Relying on the Russians to police Assad’s chemical arsenal “is not going to bring stability or safety to the U.S,” he added.
Sacramento is home to about 500 Syrian Americans and an equal number of Syrian refugees who’ve arrived in recent years, said Dr. Nabil Majid, a Syrian American from Roseville who said he just spoke to his mother in Aleppo, nearly 50 miles from the site of the gas attack.
“My mom said it’s heartbreaking, it’s horrible and these crimes need to stop but the Syrian people are powerless, they are hungry, they are tired and don’t know what to do,” Majid said. “The Syrian people are willing to fight for their own land if we support them, but they don’t have electricity, running water, clean water, sewage, hospitals or schools. They’re deprived of the basic necessities of life and can’t fight on two fronts.”
Majid, who also belongs to the Syrian American Medical Society, echoed Kabbesh’s assertion that Obama and Trump share blame for Assad launching the gas attack. He said the medical society is raising funds and collecting supplies for victims.
“Obama should have stood by his promise when Assad crossed the red line and done whatever it takes to stop him from doing these acts,” Majid said. “You need to move Assad out. The time is right for people to come together, form a unity government and make Syria a model for the Middle East.
“The Trump administration needs to pressure Moscow to get rid of Assad so a unity government can save what’s left of Syria, help the refugees come home, rebuild their lives and move on,” he said.
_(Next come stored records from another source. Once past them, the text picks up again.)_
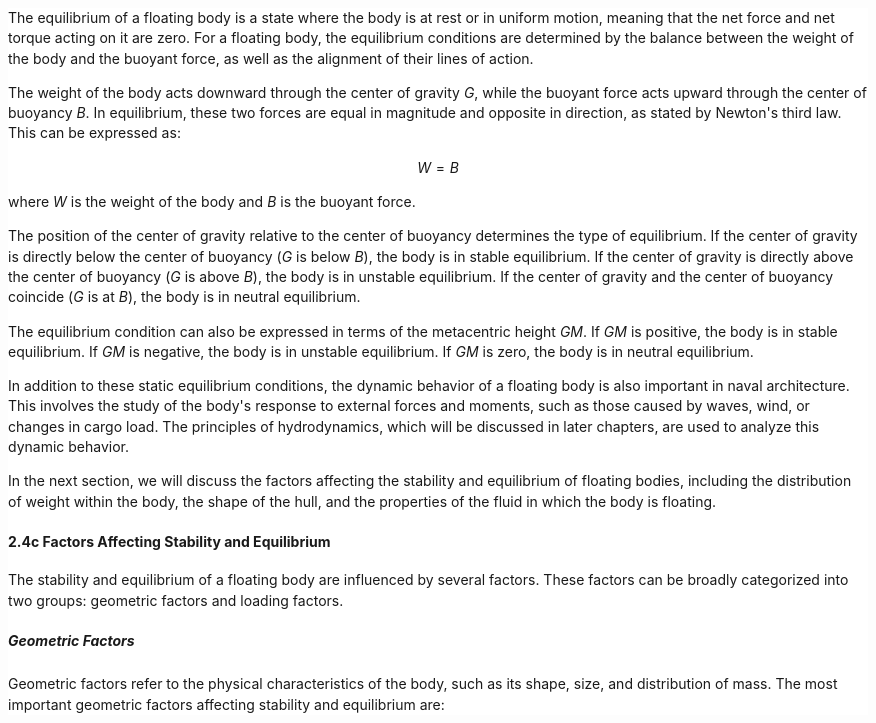 

The equilibrium of a floating body is a state where the body is at rest or in uniform motion, meaning that the net force and net torque acting on it are zero. For a floating body, the equilibrium conditions are determined by the balance between the weight of the body and the buoyant force, as well as the alignment of their lines of action.



The weight of the body acts downward through the center of gravity $G$, while the buoyant force acts upward through the center of buoyancy $B$. In equilibrium, these two forces are equal in magnitude and opposite in direction, as stated by Newton's third law. This can be expressed as:



$$
W = B
$$



where $W$ is the weight of the body and $B$ is the buoyant force.



The position of the center of gravity relative to the center of buoyancy determines the type of equilibrium. If the center of gravity is directly below the center of buoyancy ($G$ is below $B$), the body is in stable equilibrium. If the center of gravity is directly above the center of buoyancy ($G$ is above $B$), the body is in unstable equilibrium. If the center of gravity and the center of buoyancy coincide ($G$ is at $B$), the body is in neutral equilibrium.



The equilibrium condition can also be expressed in terms of the metacentric height $GM$. If $GM$ is positive, the body is in stable equilibrium. If $GM$ is negative, the body is in unstable equilibrium. If $GM$ is zero, the body is in neutral equilibrium.



In addition to these static equilibrium conditions, the dynamic behavior of a floating body is also important in naval architecture. This involves the study of the body's response to external forces and moments, such as those caused by waves, wind, or changes in cargo load. The principles of hydrodynamics, which will be discussed in later chapters, are used to analyze this dynamic behavior.



In the next section, we will discuss the factors affecting the stability and equilibrium of floating bodies, including the distribution of weight within the body, the shape of the hull, and the properties of the fluid in which the body is floating.



#### 2.4c Factors Affecting Stability and Equilibrium



The stability and equilibrium of a floating body are influenced by several factors. These factors can be broadly categorized into two groups: geometric factors and loading factors.



##### Geometric Factors



Geometric factors refer to the physical characteristics of the body, such as its shape, size, and distribution of mass. The most important geometric factors affecting stability and equilibrium are:
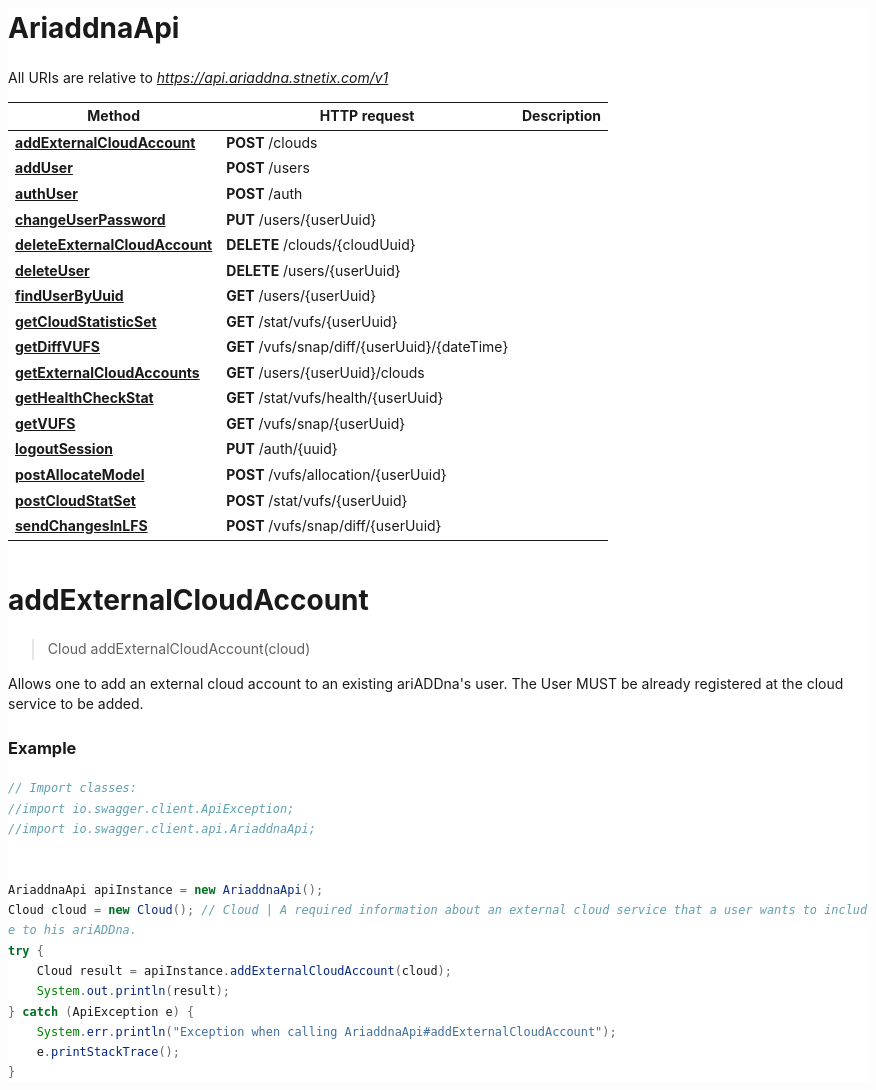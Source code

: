 # AriaddnaApi

All URIs are relative to *https://api.ariaddna.stnetix.com/v1*

Method | HTTP request | Description
------------- | ------------- | -------------
[**addExternalCloudAccount**](AriaddnaApi.md#addExternalCloudAccount) | **POST** /clouds | 
[**addUser**](AriaddnaApi.md#addUser) | **POST** /users | 
[**authUser**](AriaddnaApi.md#authUser) | **POST** /auth | 
[**changeUserPassword**](AriaddnaApi.md#changeUserPassword) | **PUT** /users/{userUuid} | 
[**deleteExternalCloudAccount**](AriaddnaApi.md#deleteExternalCloudAccount) | **DELETE** /clouds/{cloudUuid} | 
[**deleteUser**](AriaddnaApi.md#deleteUser) | **DELETE** /users/{userUuid} | 
[**findUserByUuid**](AriaddnaApi.md#findUserByUuid) | **GET** /users/{userUuid} | 
[**getCloudStatisticSet**](AriaddnaApi.md#getCloudStatisticSet) | **GET** /stat/vufs/{userUuid} | 
[**getDiffVUFS**](AriaddnaApi.md#getDiffVUFS) | **GET** /vufs/snap/diff/{userUuid}/{dateTime} | 
[**getExternalCloudAccounts**](AriaddnaApi.md#getExternalCloudAccounts) | **GET** /users/{userUuid}/clouds | 
[**getHealthCheckStat**](AriaddnaApi.md#getHealthCheckStat) | **GET** /stat/vufs/health/{userUuid} | 
[**getVUFS**](AriaddnaApi.md#getVUFS) | **GET** /vufs/snap/{userUuid} | 
[**logoutSession**](AriaddnaApi.md#logoutSession) | **PUT** /auth/{uuid} | 
[**postAllocateModel**](AriaddnaApi.md#postAllocateModel) | **POST** /vufs/allocation/{userUuid} | 
[**postCloudStatSet**](AriaddnaApi.md#postCloudStatSet) | **POST** /stat/vufs/{userUuid} | 
[**sendChangesInLFS**](AriaddnaApi.md#sendChangesInLFS) | **POST** /vufs/snap/diff/{userUuid} | 


<a name="addExternalCloudAccount"></a>
# **addExternalCloudAccount**
> Cloud addExternalCloudAccount(cloud)



Allows one to add an external cloud account to an existing ariADDna&#39;s user. The User MUST be already registered at the cloud service to be added.

### Example
```java
// Import classes:
//import io.swagger.client.ApiException;
//import io.swagger.client.api.AriaddnaApi;


AriaddnaApi apiInstance = new AriaddnaApi();
Cloud cloud = new Cloud(); // Cloud | A required information about an external cloud service that a user wants to include to his ariADDna.
try {
    Cloud result = apiInstance.addExternalCloudAccount(cloud);
    System.out.println(result);
} catch (ApiException e) {
    System.err.println("Exception when calling AriaddnaApi#addExternalCloudAccount");
    e.printStackTrace();
}
```
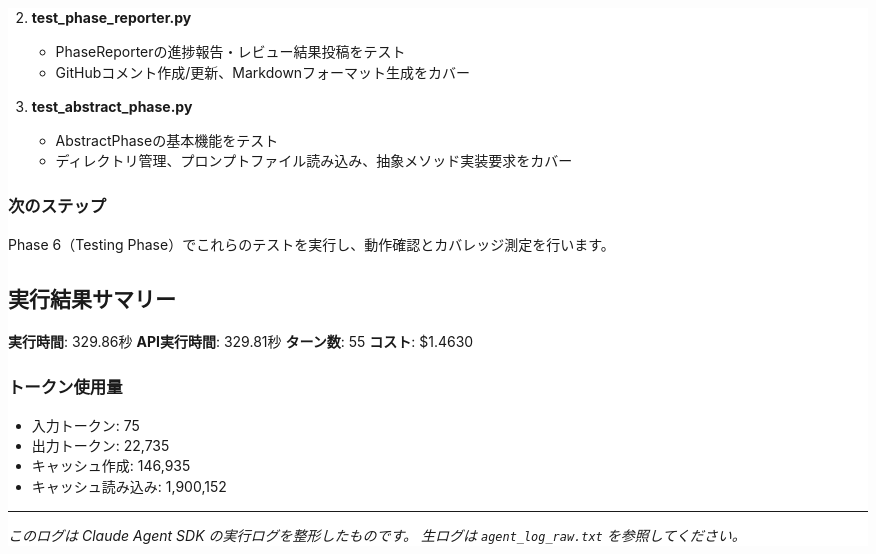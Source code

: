 2. **test_phase_reporter.py**
   - PhaseReporterの進捗報告・レビュー結果投稿をテスト
   - GitHubコメント作成/更新、Markdownフォーマット生成をカバー

3. **test_abstract_phase.py**
   - AbstractPhaseの基本機能をテスト
   - ディレクトリ管理、プロンプトファイル読み込み、抽象メソッド実装要求をカバー

### 次のステップ

Phase 6（Testing Phase）でこれらのテストを実行し、動作確認とカバレッジ測定を行います。

## 実行結果サマリー

**実行時間**: 329.86秒
**API実行時間**: 329.81秒
**ターン数**: 55
**コスト**: $1.4630

### トークン使用量
- 入力トークン: 75
- 出力トークン: 22,735
- キャッシュ作成: 146,935
- キャッシュ読み込み: 1,900,152

---

*このログは Claude Agent SDK の実行ログを整形したものです。*
*生ログは `agent_log_raw.txt` を参照してください。*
He added that while Trump has said ISIS is his top priority, “the people in Syria are absolutely against terrorists and will never allow them.”
He compared the situation in Syria to Libya, where the U.S. intervened and helped get rid of dictator Muammar Gaddafi in six months.
“Syria has no oil, that’s why they feel they were abandoned and left to Assad’s slaughtering machine,” Majid said. “Syria is the only country that has no resources worth fighting over. That’s why most Syrians are frustrated.”
Kirt Lewis, director of the Sacramento office of the refugee resettlement agency World Relief, said Tuesday’s gas attack underscores the need for the U.S. to provide a safe haven for Syrian refugees, who number more than 13 million worldwide. The Trump administration has issued two executive orders suspending all Syrians from entering the U.S., although federal judges have blocked both of them.
The administration has also capped the number of refugees allowed to enter the U.S. at 50,000 a year, while under the Obama administration, the refugee inflow averaged about 75,000 refugees a year with another 110,000 planned for the current fiscal year.
“At a time of unprecedented displacement, we fully recognize that resettlement is not going to be the primary solution, but for hundreds of thousands of people it’s their only choice,” said Lewis.
Sacramento received 275 Syrian refugees in the last fiscal year ending in September and has received 100 so far more than half way through the current fiscal year, Lewis said.
Last year, 1,450 Syrian refugees resettled in California, while 573 have been resettled in the state so far this fiscal year, Lewis said..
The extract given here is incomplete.